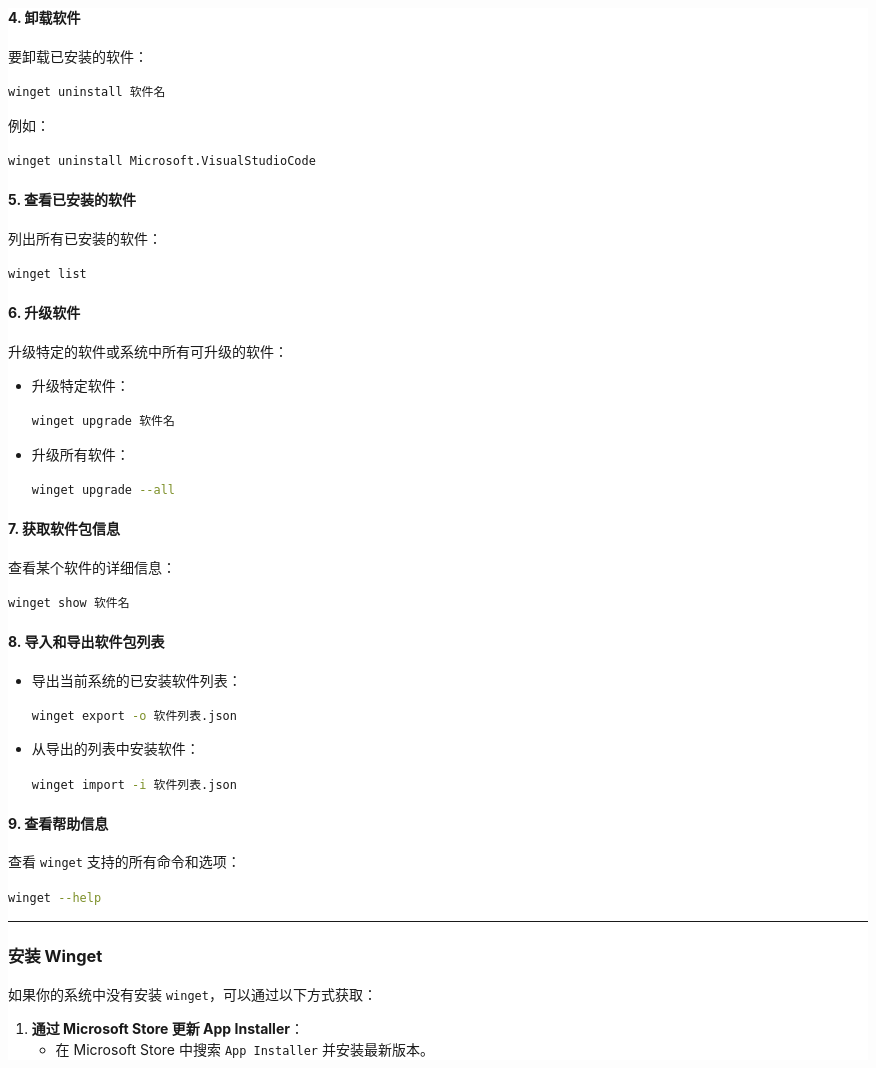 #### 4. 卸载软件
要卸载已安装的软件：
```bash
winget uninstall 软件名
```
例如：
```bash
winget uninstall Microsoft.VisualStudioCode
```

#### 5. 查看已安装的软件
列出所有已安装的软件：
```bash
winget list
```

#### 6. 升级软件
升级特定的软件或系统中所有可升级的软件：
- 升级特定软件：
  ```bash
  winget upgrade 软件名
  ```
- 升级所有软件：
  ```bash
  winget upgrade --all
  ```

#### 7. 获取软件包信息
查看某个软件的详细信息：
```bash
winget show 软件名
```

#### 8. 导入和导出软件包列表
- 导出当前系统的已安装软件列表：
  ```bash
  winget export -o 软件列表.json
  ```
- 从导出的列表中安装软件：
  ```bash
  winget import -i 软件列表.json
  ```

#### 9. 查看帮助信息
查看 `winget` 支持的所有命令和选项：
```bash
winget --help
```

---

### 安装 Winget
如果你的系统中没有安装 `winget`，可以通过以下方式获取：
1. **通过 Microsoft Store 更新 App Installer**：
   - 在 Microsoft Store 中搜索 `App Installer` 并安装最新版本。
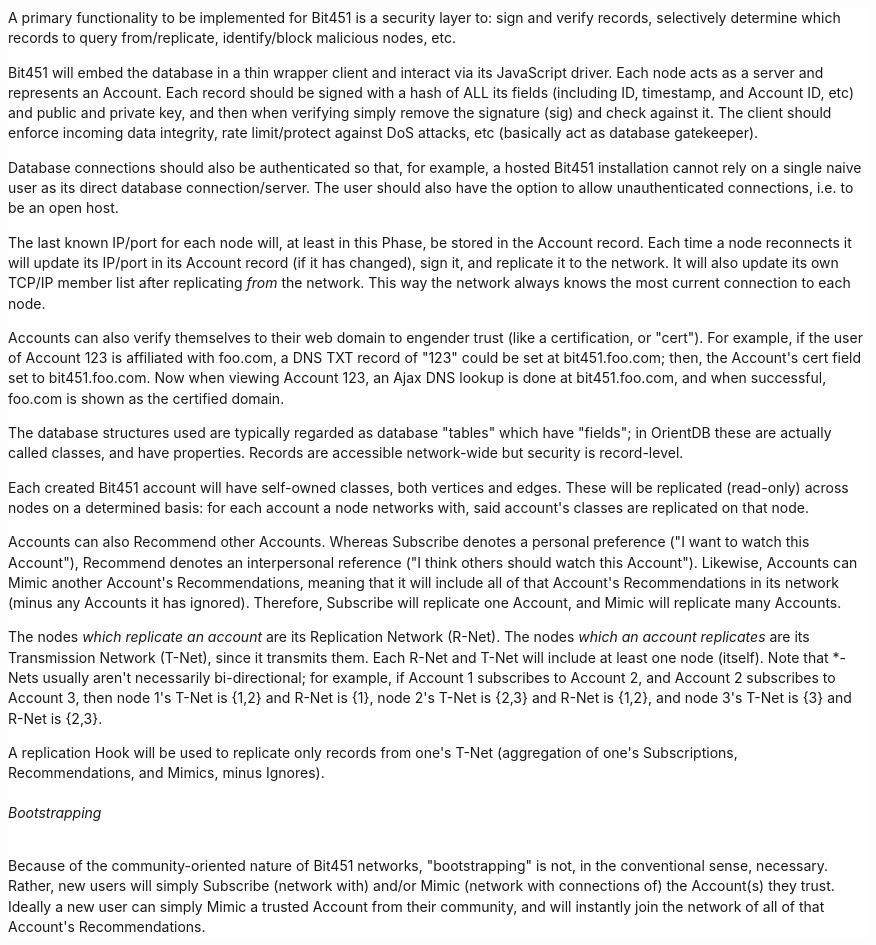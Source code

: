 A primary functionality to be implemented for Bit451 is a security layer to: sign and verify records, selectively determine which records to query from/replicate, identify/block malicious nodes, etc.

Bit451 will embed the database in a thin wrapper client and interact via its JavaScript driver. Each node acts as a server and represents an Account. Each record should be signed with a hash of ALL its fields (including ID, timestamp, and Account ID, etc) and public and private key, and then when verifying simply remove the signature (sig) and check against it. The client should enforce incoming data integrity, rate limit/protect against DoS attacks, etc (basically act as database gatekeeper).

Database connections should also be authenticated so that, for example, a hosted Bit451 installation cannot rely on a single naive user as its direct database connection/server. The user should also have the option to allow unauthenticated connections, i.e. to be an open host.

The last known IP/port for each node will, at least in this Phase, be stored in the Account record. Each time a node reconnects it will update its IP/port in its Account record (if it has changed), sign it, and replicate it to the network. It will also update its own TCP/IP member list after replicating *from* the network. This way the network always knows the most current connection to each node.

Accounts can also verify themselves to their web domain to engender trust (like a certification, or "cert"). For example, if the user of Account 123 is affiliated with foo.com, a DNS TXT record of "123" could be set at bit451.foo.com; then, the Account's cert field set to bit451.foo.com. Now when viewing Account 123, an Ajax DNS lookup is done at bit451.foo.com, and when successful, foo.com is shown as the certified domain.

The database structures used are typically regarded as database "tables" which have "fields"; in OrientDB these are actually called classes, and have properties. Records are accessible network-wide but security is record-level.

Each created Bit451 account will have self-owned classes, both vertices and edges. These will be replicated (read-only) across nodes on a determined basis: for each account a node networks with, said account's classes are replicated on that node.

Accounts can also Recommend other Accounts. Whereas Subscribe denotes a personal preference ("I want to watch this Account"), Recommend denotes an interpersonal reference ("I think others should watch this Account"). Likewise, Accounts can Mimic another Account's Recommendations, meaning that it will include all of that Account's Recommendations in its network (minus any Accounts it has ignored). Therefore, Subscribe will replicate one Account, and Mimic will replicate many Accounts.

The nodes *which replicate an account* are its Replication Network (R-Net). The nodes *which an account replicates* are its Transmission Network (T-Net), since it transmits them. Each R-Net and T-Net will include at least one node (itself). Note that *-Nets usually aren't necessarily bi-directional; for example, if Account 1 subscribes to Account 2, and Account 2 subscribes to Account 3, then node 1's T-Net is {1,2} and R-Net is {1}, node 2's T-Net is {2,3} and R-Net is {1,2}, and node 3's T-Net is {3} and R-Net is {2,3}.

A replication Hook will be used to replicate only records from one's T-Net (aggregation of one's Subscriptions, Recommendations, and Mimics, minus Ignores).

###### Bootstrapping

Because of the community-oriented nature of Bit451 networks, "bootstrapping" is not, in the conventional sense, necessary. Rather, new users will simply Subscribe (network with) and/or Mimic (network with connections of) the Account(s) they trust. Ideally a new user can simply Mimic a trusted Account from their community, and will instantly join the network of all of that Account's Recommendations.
|---|
To do: Wherever the word "least" appears in the entries above, copy that whole line.

Answer space:
The last known IP/port for each node will, at least in this Phase, be stored in the Account record. Each time a node reconnects it will update its IP/port in its Account record (if it has changed), sign it, and replicate it to the network. It will also update its own TCP/IP member list after replicating *from* the network. This way the network always knows the most current connection to each node.
The nodes *which replicate an account* are its Replication Network (R-Net). The nodes *which an account replicates* are its Transmission Network (T-Net), since it transmits them. Each R-Net and T-Net will include at least one node (itself). Note that *-Nets usually aren't necessarily bi-directional; for example, if Account 1 subscribes to Account 2, and Account 2 subscribes to Account 3, then node 1's T-Net is {1,2} and R-Net is {1}, node 2's T-Net is {2,3} and R-Net is {1,2}, and node 3's T-Net is {3} and R-Net is {2,3}.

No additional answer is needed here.